SUPPLIED ENTRIES Start Marker

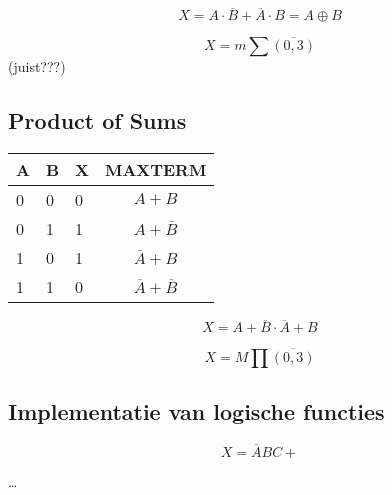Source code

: \documentclass[11pt, a4paper]{article}
\begin{document}
$$X = A\cdot \overline{B} + \overline{A}\cdot B = A  \oplus  B$$

$$X = m \sum\overline{(0,3)} $$ (juist???)

\subsection{Product of Sums}

\begin{tabular}{l l l || c}
A & B & X & MAXTERM \\
\hline
0 & 0 & 0 & $A+B$ \\
0 & 1 & 1 & $A+\overline{B}$ \\
1 & 0 & 1 & $\overline{A}+B $\\
1 & 1 & 0 & $\overline{A}+\overline{B}$ \\
\end{tabular}

$$X = A+\overline{B} \cdot \overline{A}+B $$

$$X = M \prod\overline{(0,3)} $$


\subsection{Implementatie van logische functies}

$$ X = \overline{A}BC + $$

\dots

\newpage
\end{document}
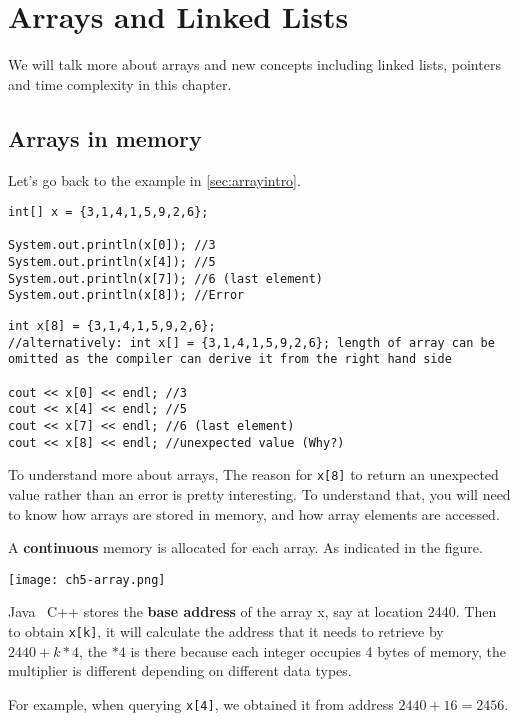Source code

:\chapter{Arrays and Linked Lists}

\label{sec:arraychap}
We will talk more about arrays and new concepts including linked lists, pointers and time complexity in this chapter.

\section{Arrays in memory}

Let's go back to the example in \cref{sec:arrayintro}.

\if{}
\begin{lstlisting}
int[] x = {3,1,4,1,5,9,2,6};

System.out.println(x[0]); //3 
System.out.println(x[4]); //5
System.out.println(x[7]); //6 (last element)
System.out.println(x[8]); //Error 
\end{lstlisting}
\else
\begin{lstlisting}
int x[8] = {3,1,4,1,5,9,2,6};
//alternatively: int x[] = {3,1,4,1,5,9,2,6}; length of array can be omitted as the compiler can derive it from the right hand side

cout << x[0] << endl; //3 
cout << x[4] << endl; //5
cout << x[7] << endl; //6 (last element)
cout << x[8] << endl; //unexpected value (Why?)
\end{lstlisting}
\fi

\if{} To understand more about arrays, \else The reason for \texttt{x[8]} to return an unexpected value rather than an error is pretty interesting. To understand that, \fi you will need to know how arrays are stored in memory, and how array elements are accessed. 

A \textbf{continuous} memory is allocated for each array. As indicated in the figure.

\texttt{[image: ch5-array.png]}

\if{} Java \else ~C++ \fi stores the \textbf{base address} of the array x, say at location 2440. Then to obtain \texttt{x[k]}, it will calculate the address that it needs to retrieve by $2440 + k*4$, the $*4$ is there because each integer occupies 4 bytes of memory, the multiplier is different depending on different data types. 

For example, when querying \texttt{x[4]}, we obtained it from address $2440+16 = 2456$. 

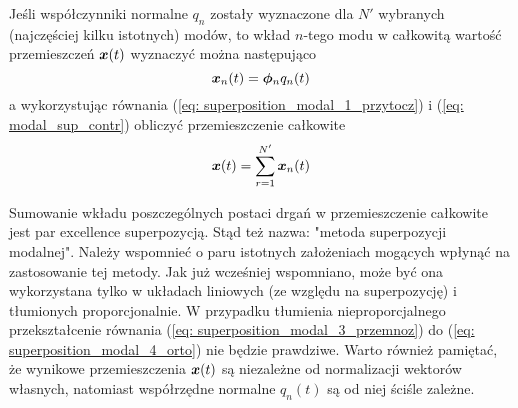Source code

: Jeśli współczynniki normalne $q_n$ zostały wyznaczone dla $N'$ wybranych (najczęściej kilku istotnych) modów, to wkład $n$-tego modu w całkowitą wartość przemieszczeń $\bm{x}(t)$ wyznaczyć można następująco
\begin{equation} \label{eq: modal_sup_contr}
	\bm{x}_n(t) = \bm{\phi}_n q_n(t)
\end{equation}
a wykorzystując równania (\ref{eq: superposition_modal_1_przytocz}) i (\ref{eq: modal_sup_contr}) obliczyć przemieszczenie całkowite
\begin{equation}
		\bm{x}(t) = \sum_{r=1}^{N'} \bm{x}_n(t)
\end{equation}

Sumowanie wkładu poszczególnych postaci drgań w przemieszczenie całkowite jest par excellence superpozycją. Stąd też nazwa: "metoda superpozycji modalnej". Należy wspomnieć o paru istotnych założeniach mogących wpłynąć na zastosowanie tej metody. Jak już wcześniej wspomniano, może być ona wykorzystana tylko w układach liniowych (ze względu na superpozycję) i tłumionych proporcjonalnie. W przypadku tłumienia nieproporcjalnego przekształcenie równania (\ref{eq: superposition_modal_3_przemnoz}) do (\ref{eq: superposition_modal_4_orto}) nie będzie prawdziwe. Warto również pamiętać, że wynikowe przemieszczenia $\bm{x}(t)$ są niezależne od normalizacji wektorów własnych, natomiast współrzędne normalne $q_n(t)$ są od niej ściśle zależne. 

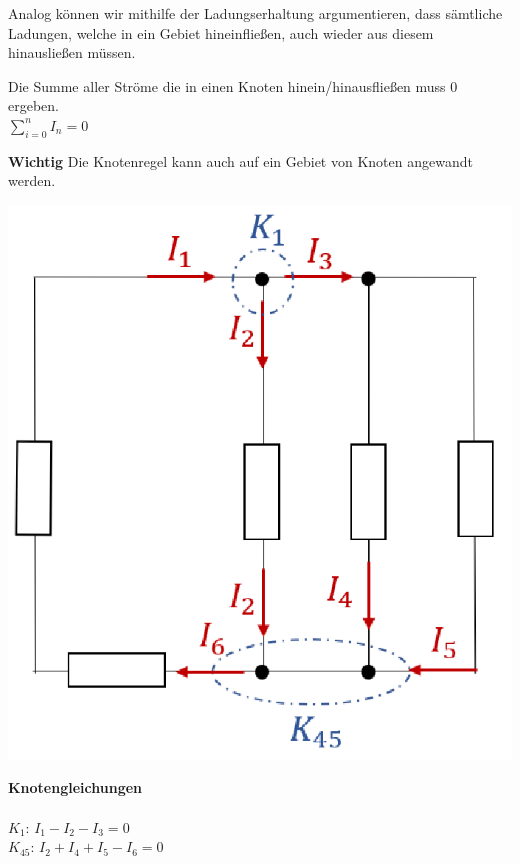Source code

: 					Analog können wir mithilfe der Ladungserhaltung argumentieren, dass sämtliche Ladungen, welche in ein Gebiet hineinfließen, auch wieder aus diesem hinausließen müssen.

					\beginip
					Die Summe aller Ströme die in einen Knoten hinein/hinausfließen muss $0$ ergeben. \\
					\formulaBegin
					$\displaystyle\sum_{i=0}^n I_n = 0 $
					\formulaEnd
          \iend

					\textbf{Wichtig} Die Knotenregel kann auch auf ein Gebiet von Knoten angewandt werden. \\


					\begin{minipage}{0.6\textwidth}
					\begin{flushright}
							\includegraphics[scale=0.4]{img/knotengl.png}
						\end{flushright}
					\end{minipage}
					\begin{minipage}{0.4\textwidth}

						\textbf{Knotengleichungen} \\ \\
						$\displaystyle K_1$: $ I_1 - I_2 - I_3 = 0 $ \\
						$\displaystyle K_{45}$: $ I_2 + I_4 + I_5 - I_6 = 0 $ \\
					\end{minipage}


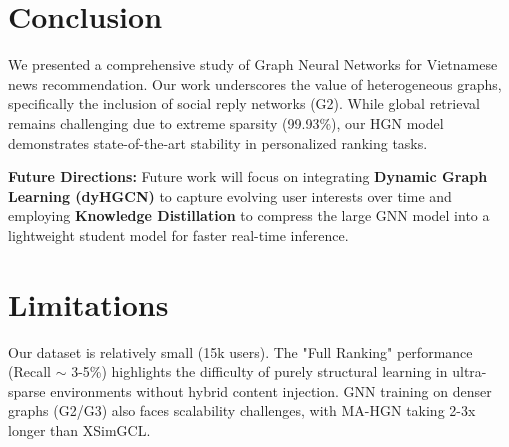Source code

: \documentclass[11pt]{article}
\begin{document}
\section{Conclusion}
We presented a comprehensive study of Graph Neural Networks for Vietnamese news recommendation. Our work underscores the value of heterogeneous graphs, specifically the inclusion of social reply networks (G2). While global retrieval remains challenging due to extreme sparsity (99.93\%), our HGN model demonstrates state-of-the-art stability in personalized ranking tasks.

\textbf{Future Directions:} Future work will focus on integrating \textbf{Dynamic Graph Learning (dyHGCN)} to capture evolving user interests over time and employing \textbf{Knowledge Distillation} to compress the large GNN model into a lightweight student model for faster real-time inference.

\section*{Limitations}
Our dataset is relatively small (15k users). The "Full Ranking" performance (Recall $\sim$ 3-5\%) highlights the difficulty of purely structural learning in ultra-sparse environments without hybrid content injection. GNN training on denser graphs (G2/G3) also faces scalability challenges, with MA-HGN taking 2-3x longer than XSimGCL.


\end{document}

SUPPLIED ENTRIES End Marker

**ACTIVITY:** Copy every line of the listing above exactly. Leave each picture out.

**RESPONSE TO THIS TASK:**
Source code

: \documentclass[11pt, a4paper]{article}
\begin{document}
$$X = A\cdot \overline{B} + \overline{A}\cdot B = A  \oplus  B$$

$$X = m \sum\overline{(0,3)} $$ (juist???)

\subsection{Product of Sums}

\begin{tabular}{l l l || c}
A & B & X & MAXTERM \\
\hline
0 & 0 & 0 & $A+B$ \\
0 & 1 & 1 & $A+\overline{B}$ \\
1 & 0 & 1 & $\overline{A}+B $\\
1 & 1 & 0 & $\overline{A}+\overline{B}$ \\
\end{tabular}

$$X = A+\overline{B} \cdot \overline{A}+B $$

$$X = M \prod\overline{(0,3)} $$


\subsection{Implementatie van logische functies}

$$ X = \overline{A}BC + $$

\dots

\newpage
\end{document}
Source code

:\chapter{Arrays and Linked Lists}

\label{sec:arraychap}
We will talk more about arrays and new concepts including linked lists, pointers and time complexity in this chapter.

\section{Arrays in memory}

Let's go back to the example in \cref{sec:arrayintro}.

\if{}
\begin{lstlisting}
int[] x = {3,1,4,1,5,9,2,6};

System.out.println(x[0]); //3 
System.out.println(x[4]); //5
System.out.println(x[7]); //6 (last element)
System.out.println(x[8]); //Error 
\end{lstlisting}
\else
\begin{lstlisting}
int x[8] = {3,1,4,1,5,9,2,6};
//alternatively: int x[] = {3,1,4,1,5,9,2,6}; length of array can be omitted as the compiler can derive it from the right hand side

cout << x[0] << endl; //3 
cout << x[4] << endl; //5
cout << x[7] << endl; //6 (last element)
cout << x[8] << endl; //unexpected value (Why?)
\end{lstlisting}
\fi

\if{} To understand more about arrays, \else The reason for \texttt{x[8]} to return an unexpected value rather than an error is pretty interesting. To understand that, \fi you will need to know how arrays are stored in memory, and how array elements are accessed. 

A \textbf{continuous} memory is allocated for each array. As indicated in the figure.

\texttt{[image: ch5-array.png]}

\if{} Java \else ~C++ \fi stores the \textbf{base address} of the array x, say at location 2440. Then to obtain \texttt{x[k]}, it will calculate the address that it needs to retrieve by $2440 + k*4$, the $*4$ is there because each integer occupies 4 bytes of memory, the multiplier is different depending on different data types. 

For example, when querying \texttt{x[4]}, we obtained it from address $2440+16 = 2456$. 

Source code

: Jeśli współczynniki normalne $q_n$ zostały wyznaczone dla $N'$ wybranych (najczęściej kilku istotnych) modów, to wkład $n$-tego modu w całkowitą wartość przemieszczeń $\bm{x}(t)$ wyznaczyć można następująco
\begin{equation} \label{eq: modal_sup_contr}
	\bm{x}_n(t) = \bm{\phi}_n q_n(t)
\end{equation}
a wykorzystując równania (\ref{eq: superposition_modal_1_przytocz}) i (\ref{eq: modal_sup_contr}) obliczyć przemieszczenie całkowite
\begin{equation}
		\bm{x}(t) = \sum_{r=1}^{N'} \bm{x}_n(t)
\end{equation}

Sumowanie wkładu poszczególnych postaci drgań w przemieszczenie całkowite jest par excellence superpozycją. Stąd też nazwa: "metoda superpozycji modalnej". Należy wspomnieć o paru istotnych założeniach mogących wpłynąć na zastosowanie tej metody. Jak już wcześniej wspomniano, może być ona wykorzystana tylko w układach liniowych (ze względu na superpozycję) i tłumionych proporcjonalnie. W przypadku tłumienia nieproporcjalnego przekształcenie równania (\ref{eq: superposition_modal_3_przemnoz}) do (\ref{eq: superposition_modal_4_orto}) nie będzie prawdziwe. Warto również pamiętać, że wynikowe przemieszczenia $\bm{x}(t)$ są niezależne od normalizacji wektorów własnych, natomiast współrzędne normalne $q_n(t)$ są od niej ściśle zależne. 

Source code

: 					Analog können wir mithilfe der Ladungserhaltung argumentieren, dass sämtliche Ladungen, welche in ein Gebiet hineinfließen, auch wieder aus diesem hinausließen müssen.

					\beginip
					Die Summe aller Ströme die in einen Knoten hinein/hinausfließen muss $0$ ergeben. \\
					\formulaBegin
					$\displaystyle\sum_{i=0}^n I_n = 0 $
					\formulaEnd
          \iend

					\textbf{Wichtig} Die Knotenregel kann auch auf ein Gebiet von Knoten angewandt werden. \\


					\begin{minipage}{0.6\textwidth}
					\begin{flushright}
							\includegraphics[scale=0.4]{img/knotengl.png}
						\end{flushright}
					\end{minipage}
					\begin{minipage}{0.4\textwidth}

						\textbf{Knotengleichungen} \\ \\
						$\displaystyle K_1$: $ I_1 - I_2 - I_3 = 0 $ \\
						$\displaystyle K_{45}$: $ I_2 + I_4 + I_5 - I_6 = 0 $ \\
					\end{minipage}


Source code

: \documentclass[11pt]{article}
\begin{document}
\section{Conclusion}
We presented a comprehensive study of Graph Neural Networks for Vietnamese news recommendation. Our work underscores the value of heterogeneous graphs, specifically the inclusion of social reply networks (G2). While global retrieval remains challenging due to extreme sparsity (99.93\%), our HGN model demonstrates state-of-the-art stability in personalized ranking tasks.

\textbf{Future Directions:} Future work will focus on integrating \textbf{Dynamic Graph Learning (dyHGCN)} to capture evolving user interests over time and employing \textbf{Knowledge Distillation} to compress the large GNN model into a lightweight student model for faster real-time inference.

\section*{Limitations}
Our dataset is relatively small (15k users). The "Full Ranking" performance (Recall $\sim$ 3-5\%) highlights the difficulty of purely structural learning in ultra-sparse environments without hybrid content injection. GNN training on denser graphs (G2/G3) also faces scalability challenges, with MA-HGN taking 2-3x longer than XSimGCL.


\end{document}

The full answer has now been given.